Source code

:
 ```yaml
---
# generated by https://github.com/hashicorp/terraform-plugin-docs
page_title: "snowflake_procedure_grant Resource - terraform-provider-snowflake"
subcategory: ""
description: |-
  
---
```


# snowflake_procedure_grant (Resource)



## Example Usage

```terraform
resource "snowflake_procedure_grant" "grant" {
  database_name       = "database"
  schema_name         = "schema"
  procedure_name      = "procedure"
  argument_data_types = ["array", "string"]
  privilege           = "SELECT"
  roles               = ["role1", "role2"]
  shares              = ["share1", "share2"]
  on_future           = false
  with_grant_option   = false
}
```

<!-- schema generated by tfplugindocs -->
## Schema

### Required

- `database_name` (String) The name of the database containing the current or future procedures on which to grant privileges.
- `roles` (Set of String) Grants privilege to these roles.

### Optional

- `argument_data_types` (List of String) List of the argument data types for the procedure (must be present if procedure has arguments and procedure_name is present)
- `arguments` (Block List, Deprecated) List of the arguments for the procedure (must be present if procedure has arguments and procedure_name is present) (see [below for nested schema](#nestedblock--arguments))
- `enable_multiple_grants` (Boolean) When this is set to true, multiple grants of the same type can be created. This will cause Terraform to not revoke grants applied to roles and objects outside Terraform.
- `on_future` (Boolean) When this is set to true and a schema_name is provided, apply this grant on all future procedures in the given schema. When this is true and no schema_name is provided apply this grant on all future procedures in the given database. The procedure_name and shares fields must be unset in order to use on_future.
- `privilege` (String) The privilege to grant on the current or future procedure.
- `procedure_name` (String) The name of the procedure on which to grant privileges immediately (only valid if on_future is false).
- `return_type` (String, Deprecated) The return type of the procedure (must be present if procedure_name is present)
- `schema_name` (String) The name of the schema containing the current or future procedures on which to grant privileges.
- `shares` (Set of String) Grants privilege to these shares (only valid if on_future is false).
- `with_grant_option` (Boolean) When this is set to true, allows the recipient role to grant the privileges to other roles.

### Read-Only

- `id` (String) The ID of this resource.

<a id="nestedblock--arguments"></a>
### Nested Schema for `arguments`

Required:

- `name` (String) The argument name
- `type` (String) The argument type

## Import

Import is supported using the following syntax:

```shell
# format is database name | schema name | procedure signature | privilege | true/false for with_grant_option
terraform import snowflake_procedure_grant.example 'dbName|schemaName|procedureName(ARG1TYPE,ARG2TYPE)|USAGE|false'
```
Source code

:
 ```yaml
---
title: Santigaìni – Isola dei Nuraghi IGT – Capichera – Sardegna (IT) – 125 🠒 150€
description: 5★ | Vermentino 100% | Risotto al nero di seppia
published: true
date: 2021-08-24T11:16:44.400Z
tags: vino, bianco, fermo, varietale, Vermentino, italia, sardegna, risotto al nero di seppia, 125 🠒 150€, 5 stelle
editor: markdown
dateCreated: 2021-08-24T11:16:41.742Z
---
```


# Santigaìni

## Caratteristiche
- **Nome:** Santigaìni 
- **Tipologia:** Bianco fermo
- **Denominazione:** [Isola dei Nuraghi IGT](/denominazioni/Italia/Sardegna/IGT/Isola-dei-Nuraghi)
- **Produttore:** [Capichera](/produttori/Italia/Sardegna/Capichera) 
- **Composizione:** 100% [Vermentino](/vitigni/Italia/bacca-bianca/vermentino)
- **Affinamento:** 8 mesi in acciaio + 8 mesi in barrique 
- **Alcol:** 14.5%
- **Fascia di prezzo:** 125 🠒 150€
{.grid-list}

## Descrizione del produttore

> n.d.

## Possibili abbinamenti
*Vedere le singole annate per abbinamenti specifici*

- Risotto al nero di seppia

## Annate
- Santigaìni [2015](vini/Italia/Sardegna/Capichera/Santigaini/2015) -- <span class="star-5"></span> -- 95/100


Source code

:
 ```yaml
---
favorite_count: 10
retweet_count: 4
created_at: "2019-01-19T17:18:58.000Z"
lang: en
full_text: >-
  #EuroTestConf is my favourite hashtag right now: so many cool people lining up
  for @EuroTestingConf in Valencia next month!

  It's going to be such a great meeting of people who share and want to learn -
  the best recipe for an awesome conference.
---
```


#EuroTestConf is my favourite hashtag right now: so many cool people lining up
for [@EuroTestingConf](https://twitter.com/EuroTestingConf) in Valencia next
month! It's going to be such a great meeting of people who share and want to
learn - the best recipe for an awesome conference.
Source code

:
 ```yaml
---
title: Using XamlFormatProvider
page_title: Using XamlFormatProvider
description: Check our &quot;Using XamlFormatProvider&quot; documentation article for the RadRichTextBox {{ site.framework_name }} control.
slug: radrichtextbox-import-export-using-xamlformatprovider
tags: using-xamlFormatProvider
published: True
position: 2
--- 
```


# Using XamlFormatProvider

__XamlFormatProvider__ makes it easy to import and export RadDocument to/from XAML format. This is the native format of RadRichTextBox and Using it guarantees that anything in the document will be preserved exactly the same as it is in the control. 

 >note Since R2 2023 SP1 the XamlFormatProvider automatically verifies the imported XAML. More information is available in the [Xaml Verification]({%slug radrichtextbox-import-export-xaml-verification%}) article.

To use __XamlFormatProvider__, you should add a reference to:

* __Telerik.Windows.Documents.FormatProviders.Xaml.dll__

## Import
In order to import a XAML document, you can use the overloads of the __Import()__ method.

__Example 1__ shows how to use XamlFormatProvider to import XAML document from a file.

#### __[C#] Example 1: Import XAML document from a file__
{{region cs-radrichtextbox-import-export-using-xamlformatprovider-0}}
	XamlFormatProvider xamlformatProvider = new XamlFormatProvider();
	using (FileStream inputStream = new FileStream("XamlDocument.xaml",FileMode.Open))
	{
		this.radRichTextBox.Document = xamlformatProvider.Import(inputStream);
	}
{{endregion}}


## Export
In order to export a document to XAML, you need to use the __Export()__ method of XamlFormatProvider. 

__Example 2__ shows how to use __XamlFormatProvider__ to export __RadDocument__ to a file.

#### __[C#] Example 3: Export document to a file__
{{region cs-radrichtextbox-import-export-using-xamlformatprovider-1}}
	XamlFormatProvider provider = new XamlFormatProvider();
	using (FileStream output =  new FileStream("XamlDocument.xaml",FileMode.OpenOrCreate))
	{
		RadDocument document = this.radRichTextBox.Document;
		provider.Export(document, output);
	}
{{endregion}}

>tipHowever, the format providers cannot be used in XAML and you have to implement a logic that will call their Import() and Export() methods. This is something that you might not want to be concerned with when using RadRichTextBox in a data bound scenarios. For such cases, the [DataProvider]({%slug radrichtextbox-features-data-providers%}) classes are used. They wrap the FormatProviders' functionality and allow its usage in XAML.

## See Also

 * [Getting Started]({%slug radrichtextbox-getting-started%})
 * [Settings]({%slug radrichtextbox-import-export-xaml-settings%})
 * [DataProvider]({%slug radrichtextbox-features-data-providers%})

★ ★ ★

The problem: A line belongs in the answer if it contains the word "shows"; copy every such line from the data above.

Answer box:
__Example 1__ shows how to use XamlFormatProvider to import XAML document from a file.
__Example 2__ shows how to use __XamlFormatProvider__ to export __RadDocument__ to a file.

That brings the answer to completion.